Grief brings the rain, a thundering, torrential downpour, crushing and suffocating. For so long, a current carried me, rushing and cold. I couldn’t fight against it so I just struggled to keep my head above my sadness, choking back tears. I made it to the sea, no land in sight but now instead of being dragged and pulled under, I drifted with the tide. Each day the ebb and flow, in and out, sometimes feeling warmth and happiness but most days I wandered through the thick fog of fresh loss. These days it is more of a stream, steady and I can hear the memories as they drift around me. I am in control, I determine when to just brush the surface of what has happened or if I want to fall headfirst into my grief, plunging deep below into the dark fathomless bottom.

I am just as sad today as I was when Beckett and Clementine died. I feel the stark emptiness, the gnawing disintegration of every facet of our lives. Death can be sudden, but decay is slow and painful lasting years beyond the moment of the last exhale. At first, I would hold my breath and dive under the surface heading straight for what I thought would be the bottom. I hoped my heart would stop and I would slip all the way down to where I could finally rest from the weight of my grief. I have learned I cannot live with all of my feelings each day, I am wounded and broken I need to give myself grace so I can heal.

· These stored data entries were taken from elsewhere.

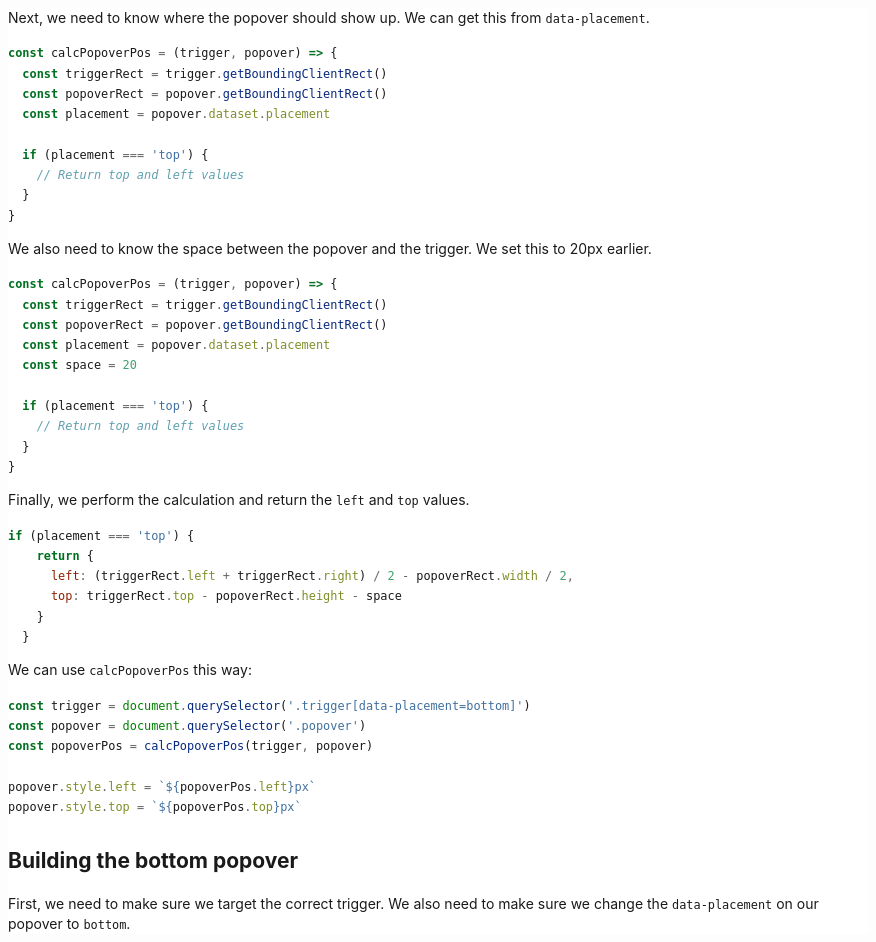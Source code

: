 Next, we need to know where the popover should show up. We can get this from `data-placement`.

```js
const calcPopoverPos = (trigger, popover) => {
  const triggerRect = trigger.getBoundingClientRect()
  const popoverRect = popover.getBoundingClientRect()
  const placement = popover.dataset.placement

  if (placement === 'top') {
    // Return top and left values
  }
}
```

We also need to know the space between the popover and the trigger. We set this to 20px earlier.

```js
const calcPopoverPos = (trigger, popover) => {
  const triggerRect = trigger.getBoundingClientRect()
  const popoverRect = popover.getBoundingClientRect()
  const placement = popover.dataset.placement
  const space = 20

  if (placement === 'top') {
    // Return top and left values
  }
}
```

Finally, we perform the calculation and return the `left` and `top` values.

```js
if (placement === 'top') {
    return {
      left: (triggerRect.left + triggerRect.right) / 2 - popoverRect.width / 2,
      top: triggerRect.top - popoverRect.height - space
    }
  }
```

We can use `calcPopoverPos` this way:

```js
const trigger = document.querySelector('.trigger[data-placement=bottom]')
const popover = document.querySelector('.popover')
const popoverPos = calcPopoverPos(trigger, popover)

popover.style.left = `${popoverPos.left}px`
popover.style.top = `${popoverPos.top}px`
```

## Building the bottom popover

First, we need to make sure we target the correct trigger. We also need to make sure we change the `data-placement` on our popover to `bottom`.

More than two years later, I know to carve out the space and time to sit in all of what has happened. I will still be caught off guard, like recently at the hair salon when a gentleman brought his wheelchair-bound son in for a trim. I sat, my hair dripping with dye, and as tears rushed down my face. I couldn’t open my mouth because I was afraid of the noise I would utter. I excused myself to the bathroom, leaning against sink to catch my breath, trying to push every second of Beckett and Clementine’s life and death back deep inside. I am fragile and exposed when I cry like this. To be so tender in public, you feel at the mercy of the world, which is a frightening realization. I want control, I want to tell you my story, I don’t want it to tell me.

The more I speak of them, the stronger I feel the connection to them. To taste their names on my tongue, its a release I need to experience. It is getting easier to talk of their days when they were here with us. I don’t cry as hard or as often which in turn gives people courage to bring Beckett and Clementine into the conversation. All of this has been nothing short of harrowing, but the constant pressure, wave after wave of grief, it has carved into me such a bittersweet imprint of what it means to love another.